**WHAT NEEDS TO BE DONE:** Which lines in the records below contain the word "adjustwidth"? Copy each one out.

• • • • • • •

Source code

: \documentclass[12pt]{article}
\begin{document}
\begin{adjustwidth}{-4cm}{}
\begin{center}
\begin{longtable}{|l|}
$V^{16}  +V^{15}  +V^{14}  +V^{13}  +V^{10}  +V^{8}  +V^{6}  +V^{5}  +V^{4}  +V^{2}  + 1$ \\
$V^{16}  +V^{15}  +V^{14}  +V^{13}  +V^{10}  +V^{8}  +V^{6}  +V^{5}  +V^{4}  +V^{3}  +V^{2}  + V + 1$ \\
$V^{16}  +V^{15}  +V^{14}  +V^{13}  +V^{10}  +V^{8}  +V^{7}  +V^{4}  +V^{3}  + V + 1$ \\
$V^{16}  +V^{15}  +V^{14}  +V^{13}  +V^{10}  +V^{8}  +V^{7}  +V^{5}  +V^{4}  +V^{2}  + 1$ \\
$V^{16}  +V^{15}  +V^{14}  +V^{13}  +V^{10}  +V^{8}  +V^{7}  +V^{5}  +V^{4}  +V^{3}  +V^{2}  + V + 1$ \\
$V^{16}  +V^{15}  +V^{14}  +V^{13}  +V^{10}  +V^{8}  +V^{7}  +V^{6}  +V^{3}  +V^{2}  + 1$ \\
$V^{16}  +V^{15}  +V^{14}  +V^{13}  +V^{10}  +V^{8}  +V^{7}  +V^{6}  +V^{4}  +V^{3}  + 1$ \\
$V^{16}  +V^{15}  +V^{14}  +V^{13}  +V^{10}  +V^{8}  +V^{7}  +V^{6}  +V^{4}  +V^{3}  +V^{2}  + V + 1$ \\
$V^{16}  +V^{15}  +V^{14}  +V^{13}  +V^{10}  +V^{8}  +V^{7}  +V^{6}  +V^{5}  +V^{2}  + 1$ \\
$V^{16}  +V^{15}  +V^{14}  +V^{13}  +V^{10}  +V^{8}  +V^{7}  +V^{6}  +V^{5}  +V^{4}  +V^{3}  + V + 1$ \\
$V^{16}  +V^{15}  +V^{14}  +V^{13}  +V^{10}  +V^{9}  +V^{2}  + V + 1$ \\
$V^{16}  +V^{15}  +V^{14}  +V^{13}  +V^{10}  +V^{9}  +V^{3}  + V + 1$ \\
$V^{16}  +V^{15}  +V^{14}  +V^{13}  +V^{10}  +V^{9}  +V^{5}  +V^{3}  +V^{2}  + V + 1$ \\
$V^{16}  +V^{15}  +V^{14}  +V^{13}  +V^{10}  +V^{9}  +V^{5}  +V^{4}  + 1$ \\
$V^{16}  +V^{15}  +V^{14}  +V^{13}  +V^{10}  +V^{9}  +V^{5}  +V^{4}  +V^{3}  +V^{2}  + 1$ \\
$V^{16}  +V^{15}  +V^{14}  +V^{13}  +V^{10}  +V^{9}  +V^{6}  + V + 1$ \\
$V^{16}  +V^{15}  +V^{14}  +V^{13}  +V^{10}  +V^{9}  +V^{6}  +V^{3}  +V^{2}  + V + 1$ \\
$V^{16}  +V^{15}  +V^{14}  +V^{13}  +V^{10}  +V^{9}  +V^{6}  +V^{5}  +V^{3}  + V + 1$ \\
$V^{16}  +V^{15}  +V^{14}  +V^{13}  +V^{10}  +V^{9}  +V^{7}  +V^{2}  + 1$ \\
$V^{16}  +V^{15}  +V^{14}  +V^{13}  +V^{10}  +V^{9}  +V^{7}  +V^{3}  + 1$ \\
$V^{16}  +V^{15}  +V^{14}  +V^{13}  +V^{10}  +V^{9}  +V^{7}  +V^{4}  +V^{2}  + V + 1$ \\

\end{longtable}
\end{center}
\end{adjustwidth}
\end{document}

• • • • • • •

**EXERCISE RESULT:**
\begin{adjustwidth}{-4cm}{}
\end{adjustwidth}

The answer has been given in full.